Brief: Starting with the line that contains "-i image.fits [--options]", reproduce each line through the end of the entries exactly as written.

-- Record set follows --

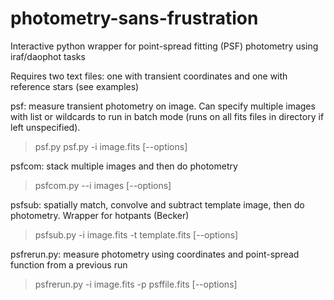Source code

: # photometry-sans-frustration
Interactive python wrapper for point-spread fitting (PSF) photometry using iraf/daophot tasks

Requires two text files: one with transient coordinates and one with reference stars (see examples)

psf:
measure transient photometry on image. Can specify multiple images with list or wildcards to run in batch mode (runs on all fits files in directory if left unspecified).
> psf.py
> psf.py -i image.fits [--options]

psfcom:
stack multiple images and then do photometry
> psfcom.py --i images [--options]

psfsub:
spatially match, convolve and subtract template image, then do photometry. Wrapper for hotpants (Becker)
> psfsub.py -i image.fits -t template.fits [--options]

psfrerun.py:
measure photometry using coordinates and point-spread function from a previous run
> psfrerun.py -i image.fits -p psffile.fits [--options]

-- Record set concluded --

Exercise answer:
> psf.py -i image.fits [--options]

psfcom:
stack multiple images and then do photometry
> psfcom.py --i images [--options]

psfsub:
spatially match, convolve and subtract template image, then do photometry. Wrapper for hotpants (Becker)
> psfsub.py -i image.fits -t template.fits [--options]

psfrerun.py:
measure photometry using coordinates and point-spread function from a previous run
> psfrerun.py -i image.fits -p psffile.fits [--options]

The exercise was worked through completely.